### Your assignment
This exercise asks for the entries to be repeated exactly, without their images.

### Saved data entries
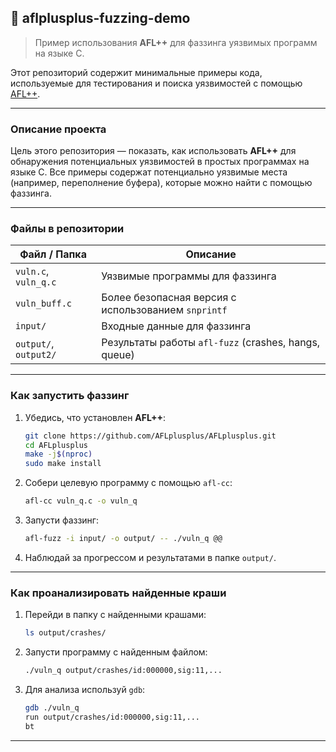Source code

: ## 🧪 aflplusplus-fuzzing-demo

> Пример использования **AFL++** для фаззинга уязвимых программ на языке C.

Этот репозиторий содержит минимальные примеры кода, используемые для тестирования и поиска уязвимостей с помощью [AFL++](https://github.com/AFLplusplus/AFLplusplus).

---

### Описание проекта

Цель этого репозитория — показать, как использовать **AFL++** для обнаружения потенциальных уязвимостей в простых программах на языке C. Все примеры содержат потенциально уязвимые места (например, переполнение буфера), которые можно найти с помощью фаззинга.

---

### Файлы в репозитории

| Файл / Папка | Описание |
|--------------|----------|
| `vuln.c`, `vuln_q.c` | Уязвимые программы для фаззинга |
| `vuln_buff.c` | Более безопасная версия с использованием `snprintf` |
| `input/` | Входные данные для фаззинга |
| `output/`, `output2/` | Результаты работы `afl-fuzz` (crashes, hangs, queue) |

---

### Как запустить фаззинг

1. Убедись, что установлен **AFL++**:
   ```bash
   git clone https://github.com/AFLplusplus/AFLplusplus.git
   cd AFLplusplus
   make -j$(nproc)
   sudo make install
   ```

2. Собери целевую программу с помощью `afl-cc`:
   ```bash
   afl-cc vuln_q.c -o vuln_q
   ```

3. Запусти фаззинг:
   ```bash
   afl-fuzz -i input/ -o output/ -- ./vuln_q @@
   ```

4. Наблюдай за прогрессом и результатами в папке `output/`.

---

### Как проанализировать найденные краши

1. Перейди в папку с найденными крашами:
   ```bash
   ls output/crashes/
   ```

2. Запусти программу с найденным файлом:
   ```bash
   ./vuln_q output/crashes/id:000000,sig:11,...
   ```

3. Для анализа используй `gdb`:
   ```bash
   gdb ./vuln_q
   run output/crashes/id:000000,sig:11,...
   bt
   ```

---

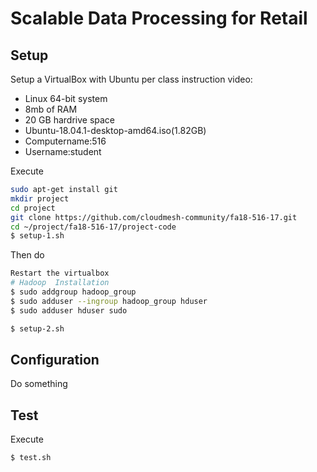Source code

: # Scalable Data Processing for Retail

## Setup

Setup a VirtualBox with Ubuntu per class instruction video:
* Linux 64-bit system
* 8mb of RAM
* 20 GB hardrive space
* Ubuntu-18.04.1-desktop-amd64.iso(1.82GB)
* Computername:516
* Username:student

Execute

```bash
sudo apt-get install git
mkdir project
cd project
git clone https://github.com/cloudmesh-community/fa18-516-17.git
cd ~/project/fa18-516-17/project-code
$ setup-1.sh
```

Then do 

```bash
Restart the virtualbox
# Hadoop  Installation 
$ sudo addgroup hadoop_group
$ sudo adduser --ingroup hadoop_group hduser
$ sudo adduser hduser sudo

$ setup-2.sh
```



## Configuration

Do something

## Test

Execute

```bash
$ test.sh
```

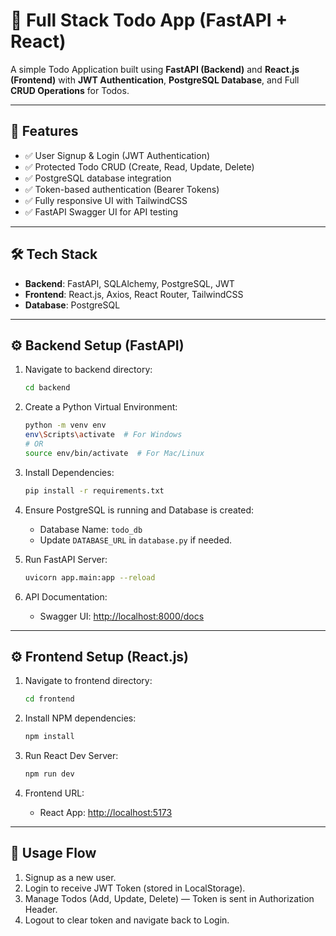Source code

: # 📝 Full Stack Todo App (FastAPI + React)

A simple Todo Application built using **FastAPI (Backend)** and **React.js (Frontend)** with **JWT Authentication**, **PostgreSQL Database**, and Full **CRUD Operations** for Todos.

---

## 🚀 Features
- ✅ User Signup & Login (JWT Authentication)
- ✅ Protected Todo CRUD (Create, Read, Update, Delete)
- ✅ PostgreSQL database integration
- ✅ Token-based authentication (Bearer Tokens)
- ✅ Fully responsive UI with TailwindCSS
- ✅ FastAPI Swagger UI for API testing

---

## 🛠️ Tech Stack
- **Backend**: FastAPI, SQLAlchemy, PostgreSQL, JWT
- **Frontend**: React.js, Axios, React Router, TailwindCSS
- **Database**: PostgreSQL

---

## ⚙️ Backend Setup (FastAPI)

1. Navigate to backend directory:
    ```bash
    cd backend
    ```

2. Create a Python Virtual Environment:
    ```bash
    python -m venv env
    env\Scripts\activate  # For Windows
    # OR
    source env/bin/activate  # For Mac/Linux
    ```

3. Install Dependencies:
    ```bash
    pip install -r requirements.txt
    ```

4. Ensure PostgreSQL is running and Database is created:
    - Database Name: `todo_db`
    - Update `DATABASE_URL` in `database.py` if needed.

5. Run FastAPI Server:
    ```bash
    uvicorn app.main:app --reload
    ```

6. API Documentation:
    - Swagger UI: [http://localhost:8000/docs](http://localhost:8000/docs)

---

## ⚙️ Frontend Setup (React.js)

1. Navigate to frontend directory:
    ```bash
    cd frontend
    ```

2. Install NPM dependencies:
    ```bash
    npm install
    ```

3. Run React Dev Server:
    ```bash
    npm run dev
    ```

4. Frontend URL:
    - React App: [http://localhost:5173](http://localhost:5173)

---

## 📝 Usage Flow
1. Signup as a new user.
2. Login to receive JWT Token (stored in LocalStorage).
3. Manage Todos (Add, Update, Delete) — Token is sent in Authorization Header.
4. Logout to clear token and navigate back to Login.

### Output for this task
Source code

: ## 🧪 aflplusplus-fuzzing-demo

> Пример использования **AFL++** для фаззинга уязвимых программ на языке C.

Этот репозиторий содержит минимальные примеры кода, используемые для тестирования и поиска уязвимостей с помощью [AFL++](https://github.com/AFLplusplus/AFLplusplus).

---

### Описание проекта

Цель этого репозитория — показать, как использовать **AFL++** для обнаружения потенциальных уязвимостей в простых программах на языке C. Все примеры содержат потенциально уязвимые места (например, переполнение буфера), которые можно найти с помощью фаззинга.

---

### Файлы в репозитории

| Файл / Папка | Описание |
|--------------|----------|
| `vuln.c`, `vuln_q.c` | Уязвимые программы для фаззинга |
| `vuln_buff.c` | Более безопасная версия с использованием `snprintf` |
| `input/` | Входные данные для фаззинга |
| `output/`, `output2/` | Результаты работы `afl-fuzz` (crashes, hangs, queue) |

---

### Как запустить фаззинг

1. Убедись, что установлен **AFL++**:
   ```bash
   git clone https://github.com/AFLplusplus/AFLplusplus.git
   cd AFLplusplus
   make -j$(nproc)
   sudo make install
   ```

2. Собери целевую программу с помощью `afl-cc`:
   ```bash
   afl-cc vuln_q.c -o vuln_q
   ```

3. Запусти фаззинг:
   ```bash
   afl-fuzz -i input/ -o output/ -- ./vuln_q @@
   ```

4. Наблюдай за прогрессом и результатами в папке `output/`.

---

### Как проанализировать найденные краши

1. Перейди в папку с найденными крашами:
   ```bash
   ls output/crashes/
   ```

2. Запусти программу с найденным файлом:
   ```bash
   ./vuln_q output/crashes/id:000000,sig:11,...
   ```

3. Для анализа используй `gdb`:
   ```bash
   gdb ./vuln_q
   run output/crashes/id:000000,sig:11,...
   bt
   ```

---

Source code

: # Scalable Data Processing for Retail

## Setup

Setup a VirtualBox with Ubuntu per class instruction video:
* Linux 64-bit system
* 8mb of RAM
* 20 GB hardrive space
* Ubuntu-18.04.1-desktop-amd64.iso(1.82GB)
* Computername:516
* Username:student

Execute

```bash
sudo apt-get install git
mkdir project
cd project
git clone https://github.com/cloudmesh-community/fa18-516-17.git
cd ~/project/fa18-516-17/project-code
$ setup-1.sh
```

Then do 

```bash
Restart the virtualbox
# Hadoop  Installation 
$ sudo addgroup hadoop_group
$ sudo adduser --ingroup hadoop_group hduser
$ sudo adduser hduser sudo

$ setup-2.sh
```



## Configuration

Do something

## Test

Execute

```bash
$ test.sh
```

Source code

: # 📝 Full Stack Todo App (FastAPI + React)

A simple Todo Application built using **FastAPI (Backend)** and **React.js (Frontend)** with **JWT Authentication**, **PostgreSQL Database**, and Full **CRUD Operations** for Todos.

---

## 🚀 Features
- ✅ User Signup & Login (JWT Authentication)
- ✅ Protected Todo CRUD (Create, Read, Update, Delete)
- ✅ PostgreSQL database integration
- ✅ Token-based authentication (Bearer Tokens)
- ✅ Fully responsive UI with TailwindCSS
- ✅ FastAPI Swagger UI for API testing

---

## 🛠️ Tech Stack
- **Backend**: FastAPI, SQLAlchemy, PostgreSQL, JWT
- **Frontend**: React.js, Axios, React Router, TailwindCSS
- **Database**: PostgreSQL

---

## ⚙️ Backend Setup (FastAPI)

1. Navigate to backend directory:
    ```bash
    cd backend
    ```

2. Create a Python Virtual Environment:
    ```bash
    python -m venv env
    env\Scripts\activate  # For Windows
    # OR
    source env/bin/activate  # For Mac/Linux
    ```

3. Install Dependencies:
    ```bash
    pip install -r requirements.txt
    ```

4. Ensure PostgreSQL is running and Database is created:
    - Database Name: `todo_db`
    - Update `DATABASE_URL` in `database.py` if needed.

5. Run FastAPI Server:
    ```bash
    uvicorn app.main:app --reload
    ```

6. API Documentation:
    - Swagger UI: [http://localhost:8000/docs](http://localhost:8000/docs)

---

## ⚙️ Frontend Setup (React.js)

1. Navigate to frontend directory:
    ```bash
    cd frontend
    ```

2. Install NPM dependencies:
    ```bash
    npm install
    ```

3. Run React Dev Server:
    ```bash
    npm run dev
    ```

4. Frontend URL:
    - React App: [http://localhost:5173](http://localhost:5173)

---

## 📝 Usage Flow
1. Signup as a new user.
2. Login to receive JWT Token (stored in LocalStorage).
3. Manage Todos (Add, Update, Delete) — Token is sent in Authorization Header.
4. Logout to clear token and navigate back to Login.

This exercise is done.